*RECORDS SUPPLIED*
= = =
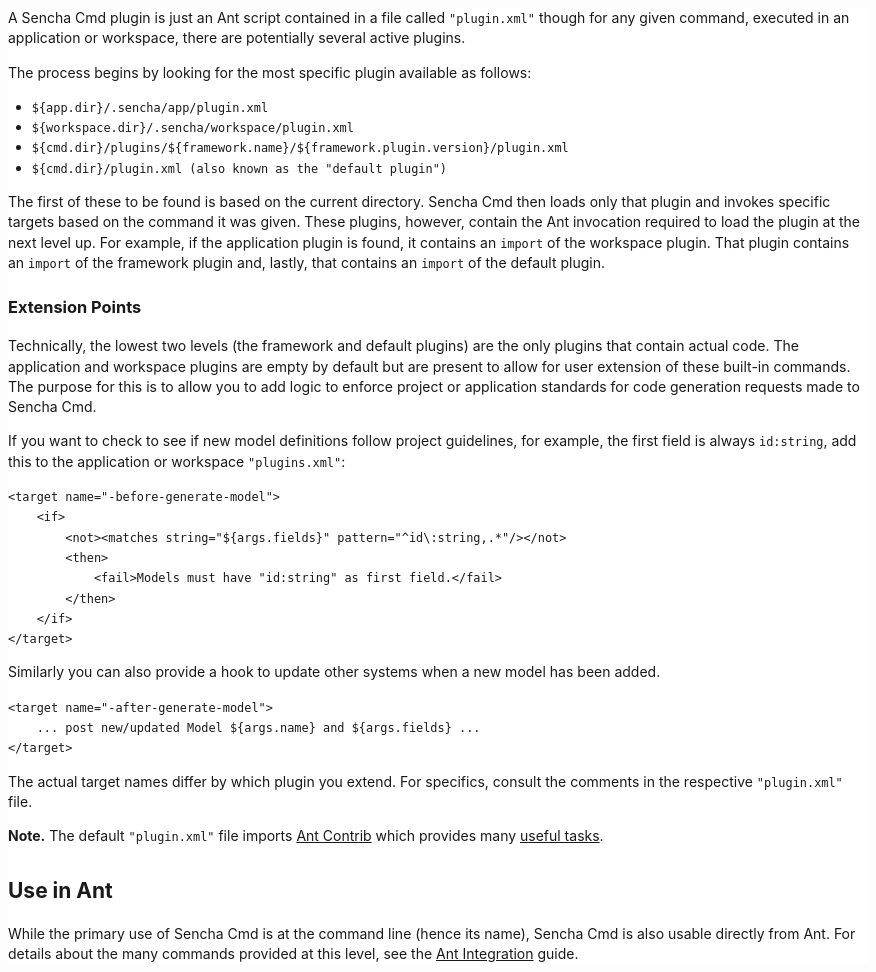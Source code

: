 A Sencha Cmd plugin is just an Ant script contained in a file called `"plugin.xml"` though
for any given command, executed in an application or workspace, there are potentially
several active plugins.

The process begins by looking for the most specific plugin available as follows:

  * `${app.dir}/.sencha/app/plugin.xml`
  * `${workspace.dir}/.sencha/workspace/plugin.xml`
  * `${cmd.dir}/plugins/${framework.name}/${framework.plugin.version}/plugin.xml`
  * `${cmd.dir}/plugin.xml (also known as the "default plugin")`

The first of these to be found is based on the current directory. Sencha Cmd 
then loads only that plugin and invokes specific targets based on the command it was given.
These plugins, however, contain the Ant invocation required to load the plugin at the next
level up. For example, if the application plugin is found, it contains an `import` of the
workspace plugin. That plugin contains an `import` of the framework plugin and, lastly,
that contains an `import` of the default plugin.

### Extension Points

Technically, the lowest two levels (the framework and default plugins) are the only plugins
that contain actual code. The application and workspace plugins are empty by default but
are present to allow for user extension of these built-in commands. The purpose for this
is to allow you to add logic to enforce project or application standards for code
generation requests made to Sencha Cmd.

If you want to check to see if new model definitions follow project guidelines, for example, 
the first field is always `id:string`, add this to the application or
workspace `"plugins.xml"`:

    <target name="-before-generate-model">
        <if>
            <not><matches string="${args.fields}" pattern="^id\:string,.*"/></not>
            <then>
                <fail>Models must have "id:string" as first field.</fail>
            </then>
        </if>
    </target>

Similarly you can also provide a hook to update other systems when a new model has been
added.

    <target name="-after-generate-model">
        ... post new/updated Model ${args.name} and ${args.fields} ...
    </target>

The actual target names differ by which plugin you extend. For
specifics, consult the comments in the respective `"plugin.xml"` file.

**Note.** The default `"plugin.xml"` file imports [Ant Contrib](http://ant-contrib.sourceforge.net/)
which provides many [useful tasks](http://ant-contrib.sourceforge.net/tasks/tasks/index.html).

## Use in Ant

While the primary use of Sencha Cmd is at the command line (hence its name), Sencha Cmd is
also usable directly from Ant. For details about the many commands provided at this level,
see the [Ant Integration](#!/guide/command_ant) guide.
= = =
*EXERCISE REQUIREMENTS*
Everything in the data except the pictures must be retyped exactly.

*RESPONSE*
Source code

: A Sencha Cmd plugin is just an Ant script contained in a file called `"plugin.xml"` though
for any given command, executed in an application or workspace, there are potentially
several active plugins.

The process begins by looking for the most specific plugin available as follows:

  * `${app.dir}/.sencha/app/plugin.xml`
  * `${workspace.dir}/.sencha/workspace/plugin.xml`
  * `${cmd.dir}/plugins/${framework.name}/${framework.plugin.version}/plugin.xml`
  * `${cmd.dir}/plugin.xml (also known as the "default plugin")`

The first of these to be found is based on the current directory. Sencha Cmd 
then loads only that plugin and invokes specific targets based on the command it was given.
These plugins, however, contain the Ant invocation required to load the plugin at the next
level up. For example, if the application plugin is found, it contains an `import` of the
workspace plugin. That plugin contains an `import` of the framework plugin and, lastly,
that contains an `import` of the default plugin.

### Extension Points

Technically, the lowest two levels (the framework and default plugins) are the only plugins
that contain actual code. The application and workspace plugins are empty by default but
are present to allow for user extension of these built-in commands. The purpose for this
is to allow you to add logic to enforce project or application standards for code
generation requests made to Sencha Cmd.

If you want to check to see if new model definitions follow project guidelines, for example, 
the first field is always `id:string`, add this to the application or
workspace `"plugins.xml"`:

    <target name="-before-generate-model">
        <if>
            <not><matches string="${args.fields}" pattern="^id\:string,.*"/></not>
            <then>
                <fail>Models must have "id:string" as first field.</fail>
            </then>
        </if>
    </target>

Similarly you can also provide a hook to update other systems when a new model has been
added.

    <target name="-after-generate-model">
        ... post new/updated Model ${args.name} and ${args.fields} ...
    </target>

The actual target names differ by which plugin you extend. For
specifics, consult the comments in the respective `"plugin.xml"` file.

**Note.** The default `"plugin.xml"` file imports [Ant Contrib](http://ant-contrib.sourceforge.net/)
which provides many [useful tasks](http://ant-contrib.sourceforge.net/tasks/tasks/index.html).

## Use in Ant

While the primary use of Sencha Cmd is at the command line (hence its name), Sencha Cmd is
also usable directly from Ant. For details about the many commands provided at this level,
see the [Ant Integration](#!/guide/command_ant) guide.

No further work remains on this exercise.